1. ElastiCache overview
Welcome to this section on Elasti Cache. ElastiCache is an inmemory caching service from AWS. So it’s a fully managed inmemory data store or a caching service that you use to improve the performance of your read operations. ElastiCache is a remote caching service or a side cache. That is, it is a separate dedicated caching instance which runs on a separate server from the database and from the application. ElastiCache provides rapid access to data across distributed nodes. There are two flavors to ElastiCache you have ElastiCache for Redis and ElastiCache for Mem cache D. Both of these are open source key value stores. And ElastiCache provides a sub millisecond latency for your applications. Or in other words, it provides a microsecond latency.
And if you compare Redis to Memcache D, redis supports a lot more features than Memcache D does. Redis supports complex data types like sorted sets, snapshots, replication, encryption transactions, pub sub, messaging, transactional, luis, scripting, and also geospatial data. But what Redis does not support is a multi threaded architecture. So if you need multithreaded architecture, then Memcache D is the way to go. Redis is suitable for complex applications including messaging, queues, session, caching leaderboards, et cetera. Whereas Memcache D is relatively basic caching service that you can use for simple applications like static website caching. So now let’s look at different types of database caches that we have.
So Caching, as I mentioned, is used to store frequently accessed data, so it improves your read performance. So when you use caching, you essentially are taking the read load off your database and thereby improving the database performance. There are three types of database caches integrated cache, local cache, and a remote cache. So when you talk about the integrated cache, it is the cache that is built into your database. And because this cache is a part of the database, it’s typically limited by the available memory and resources on your database instance. For example, we have an integrated cache in Aurora, and this cache is an integrated and managed cache with built in write through capabilities.
It’s enabled by default. You don’t have to enable it, so you don’t need any code changes in order to use it. And the second type of cache is a local cache. So local cache is something you implement within your application. So this is used to store data within application. And third type of cache is the remote cache that we are right now interested in. And this is a dedicated cache. It stores data on dedicated servers, so typically it’s built upon key value NoSQL data stores. For example, Redis and Memcache Day and Remote caches can support up to a million requests per second per cache node.
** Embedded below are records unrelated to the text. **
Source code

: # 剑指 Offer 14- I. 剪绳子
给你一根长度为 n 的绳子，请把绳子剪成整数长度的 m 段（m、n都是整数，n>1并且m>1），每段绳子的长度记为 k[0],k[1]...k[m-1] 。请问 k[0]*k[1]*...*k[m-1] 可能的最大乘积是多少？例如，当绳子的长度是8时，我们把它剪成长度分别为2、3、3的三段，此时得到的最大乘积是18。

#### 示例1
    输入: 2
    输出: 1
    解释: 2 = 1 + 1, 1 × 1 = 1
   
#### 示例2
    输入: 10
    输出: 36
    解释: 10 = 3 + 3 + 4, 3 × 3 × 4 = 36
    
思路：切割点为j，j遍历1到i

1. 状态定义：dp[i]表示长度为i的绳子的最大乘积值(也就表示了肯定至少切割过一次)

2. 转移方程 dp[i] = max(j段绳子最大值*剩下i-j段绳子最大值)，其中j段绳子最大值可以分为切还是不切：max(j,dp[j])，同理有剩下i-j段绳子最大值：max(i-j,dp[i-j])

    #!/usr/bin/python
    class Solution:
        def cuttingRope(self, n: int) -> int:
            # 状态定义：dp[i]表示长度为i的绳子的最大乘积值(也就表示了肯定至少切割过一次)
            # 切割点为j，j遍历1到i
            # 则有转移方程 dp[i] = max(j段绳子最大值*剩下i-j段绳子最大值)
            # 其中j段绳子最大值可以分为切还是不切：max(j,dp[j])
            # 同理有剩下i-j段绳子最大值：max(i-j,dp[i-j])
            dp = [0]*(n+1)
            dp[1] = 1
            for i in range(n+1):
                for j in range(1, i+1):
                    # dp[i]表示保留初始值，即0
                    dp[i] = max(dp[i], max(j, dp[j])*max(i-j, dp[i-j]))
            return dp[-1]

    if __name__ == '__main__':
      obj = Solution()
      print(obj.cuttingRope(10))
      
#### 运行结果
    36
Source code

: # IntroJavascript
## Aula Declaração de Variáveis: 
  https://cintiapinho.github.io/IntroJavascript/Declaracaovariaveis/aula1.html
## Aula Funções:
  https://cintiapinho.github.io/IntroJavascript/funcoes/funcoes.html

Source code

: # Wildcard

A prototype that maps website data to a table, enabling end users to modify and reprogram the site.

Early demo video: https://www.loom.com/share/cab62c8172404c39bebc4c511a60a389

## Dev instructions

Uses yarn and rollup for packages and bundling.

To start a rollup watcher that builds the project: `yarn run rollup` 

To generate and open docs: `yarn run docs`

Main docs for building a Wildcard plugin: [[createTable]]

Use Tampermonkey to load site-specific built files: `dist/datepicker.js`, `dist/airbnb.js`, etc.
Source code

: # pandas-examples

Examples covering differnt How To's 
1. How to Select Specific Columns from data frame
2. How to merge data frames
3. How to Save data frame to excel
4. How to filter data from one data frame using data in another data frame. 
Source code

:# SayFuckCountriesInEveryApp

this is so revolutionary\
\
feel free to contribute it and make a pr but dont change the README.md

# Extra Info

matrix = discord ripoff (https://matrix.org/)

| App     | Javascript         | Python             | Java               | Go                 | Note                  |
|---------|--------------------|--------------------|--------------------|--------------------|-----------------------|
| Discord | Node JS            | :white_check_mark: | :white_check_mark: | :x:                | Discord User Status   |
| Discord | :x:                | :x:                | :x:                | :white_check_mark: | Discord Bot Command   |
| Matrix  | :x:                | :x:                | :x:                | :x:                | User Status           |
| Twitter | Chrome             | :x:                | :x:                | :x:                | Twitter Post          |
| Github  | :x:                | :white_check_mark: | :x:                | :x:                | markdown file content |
And they offer sub millisecond latency or microsecond latency. The caching of data and managing its validity, or the TTL the time to live is managed by your application.
So you have to manage how you want to cache data on the Redis or the memcache clusters and you have to manage the time to live of different items that you store on the database. Now, let’s look at some of the use cases of this remote cache or Elastic cache. In particular, any apps that require sub millisecond latency or microsecond latency is a typical use case of ElastiCache. You can use Elastic Cache for real time analytics, gaming leaderboards, session stores, chat apps, messaging apps. You can use it for machine learning, for streaming media apps. You can use it for location based apps or geospatial apps. And you can also use it for message queues. So these are a couple of use cases that we have for ElastiCache. All right, so that’s about it. Let’s continue.
2. Caching strategies
Now let’s look at some of the caching strategies that we can use with such caching solutions. So the first one is lazy loading. So lazy loading loads your data into your cache only when it’s necessary. So it’s a reactive approach. Only the data that gets queried from the database is cached, so you don’t need a lot of storage space. It’s small in size. But this does result in a cache miss penalty. And what this means is, when the requested data is not present in the cache, it has to be read from the database so that round trip from the database is necessary when the requested data is not present in the cache. And this cache can also contain stale data.
So you must use appropriate TTL or Time to live to ensure that your cache does not contain stale data. The second approach is a write through approach. So the way it works is it loads data into the cache as it gets returned to the database. So whenever you write anything to the database, it’s also written into the cache. So this is a proactive approach. This ensures that your data is always current. You don’t have any stale data in your cache, but the downside is it results in cache churn. Most of the data that you write to the cache is never read, so this consumes a lot more storage than you actually require. So you should use the right amount of TTL to save space.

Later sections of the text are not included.